▸ **Source texts of formatted documents**:

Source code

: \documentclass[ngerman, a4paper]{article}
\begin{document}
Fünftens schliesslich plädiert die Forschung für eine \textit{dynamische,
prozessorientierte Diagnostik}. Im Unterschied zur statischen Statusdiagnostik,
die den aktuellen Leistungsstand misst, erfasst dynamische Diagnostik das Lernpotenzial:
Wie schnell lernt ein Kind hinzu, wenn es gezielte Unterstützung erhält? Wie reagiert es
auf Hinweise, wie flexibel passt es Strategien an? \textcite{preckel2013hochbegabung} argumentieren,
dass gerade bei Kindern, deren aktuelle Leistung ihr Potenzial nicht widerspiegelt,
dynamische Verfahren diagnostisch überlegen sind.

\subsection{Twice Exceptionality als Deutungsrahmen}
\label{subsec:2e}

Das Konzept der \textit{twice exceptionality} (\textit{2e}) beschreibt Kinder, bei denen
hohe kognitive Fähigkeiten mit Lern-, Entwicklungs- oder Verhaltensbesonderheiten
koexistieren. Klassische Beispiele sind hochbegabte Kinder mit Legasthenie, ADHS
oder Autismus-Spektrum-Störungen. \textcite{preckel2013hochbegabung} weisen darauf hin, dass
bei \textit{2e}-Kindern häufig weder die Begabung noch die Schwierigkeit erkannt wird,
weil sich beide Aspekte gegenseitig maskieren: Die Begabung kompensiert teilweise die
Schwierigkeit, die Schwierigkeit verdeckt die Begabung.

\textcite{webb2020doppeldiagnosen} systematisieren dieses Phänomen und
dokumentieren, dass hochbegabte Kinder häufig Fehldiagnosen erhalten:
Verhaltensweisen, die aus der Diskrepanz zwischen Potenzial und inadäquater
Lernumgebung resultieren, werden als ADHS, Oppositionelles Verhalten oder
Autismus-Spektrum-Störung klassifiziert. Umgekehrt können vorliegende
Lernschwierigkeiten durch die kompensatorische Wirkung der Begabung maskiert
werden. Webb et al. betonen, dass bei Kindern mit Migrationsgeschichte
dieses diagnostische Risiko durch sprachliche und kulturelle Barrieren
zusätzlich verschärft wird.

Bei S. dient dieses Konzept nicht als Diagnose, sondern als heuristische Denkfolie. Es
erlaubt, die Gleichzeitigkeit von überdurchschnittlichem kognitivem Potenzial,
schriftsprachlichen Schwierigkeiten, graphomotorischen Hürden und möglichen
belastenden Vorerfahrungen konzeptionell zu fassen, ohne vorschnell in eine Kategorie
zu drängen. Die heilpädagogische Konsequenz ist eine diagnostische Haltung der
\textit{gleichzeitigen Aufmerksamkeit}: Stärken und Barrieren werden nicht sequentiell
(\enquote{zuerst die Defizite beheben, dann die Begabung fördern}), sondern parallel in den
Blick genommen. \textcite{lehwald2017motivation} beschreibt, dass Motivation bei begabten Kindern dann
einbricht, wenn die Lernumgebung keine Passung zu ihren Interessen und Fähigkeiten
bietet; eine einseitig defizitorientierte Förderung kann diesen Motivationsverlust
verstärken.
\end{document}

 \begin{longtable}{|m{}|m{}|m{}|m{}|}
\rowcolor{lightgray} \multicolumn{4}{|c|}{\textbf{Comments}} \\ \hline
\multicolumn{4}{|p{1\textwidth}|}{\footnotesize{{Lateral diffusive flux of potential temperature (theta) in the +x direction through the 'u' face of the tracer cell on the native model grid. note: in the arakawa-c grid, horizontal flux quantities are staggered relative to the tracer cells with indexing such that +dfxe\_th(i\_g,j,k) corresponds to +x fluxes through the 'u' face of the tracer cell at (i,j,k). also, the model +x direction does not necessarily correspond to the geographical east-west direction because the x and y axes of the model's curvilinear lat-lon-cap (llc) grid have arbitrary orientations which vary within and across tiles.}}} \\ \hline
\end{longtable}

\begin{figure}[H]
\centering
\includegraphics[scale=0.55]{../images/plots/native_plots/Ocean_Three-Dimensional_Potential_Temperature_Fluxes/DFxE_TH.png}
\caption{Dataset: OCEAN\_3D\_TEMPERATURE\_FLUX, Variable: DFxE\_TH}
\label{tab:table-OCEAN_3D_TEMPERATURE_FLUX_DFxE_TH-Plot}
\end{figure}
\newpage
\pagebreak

▸ **Problem statement**:
The answer should consist of the lines from the first line of the entries through the line with "auf Hinweise, wie", copied exactly.

▸ **Task response**:
Source code

: \documentclass[ngerman, a4paper]{article}
\begin{document}
Fünftens schliesslich plädiert die Forschung für eine \textit{dynamische,
prozessorientierte Diagnostik}. Im Unterschied zur statischen Statusdiagnostik,
die den aktuellen Leistungsstand misst, erfasst dynamische Diagnostik das Lernpotenzial:
Wie schnell lernt ein Kind hinzu, wenn es gezielte Unterstützung erhält? Wie reagiert es
auf Hinweise, wie flexibel passt es Strategien an? \textcite{preckel2013hochbegabung} argumentieren,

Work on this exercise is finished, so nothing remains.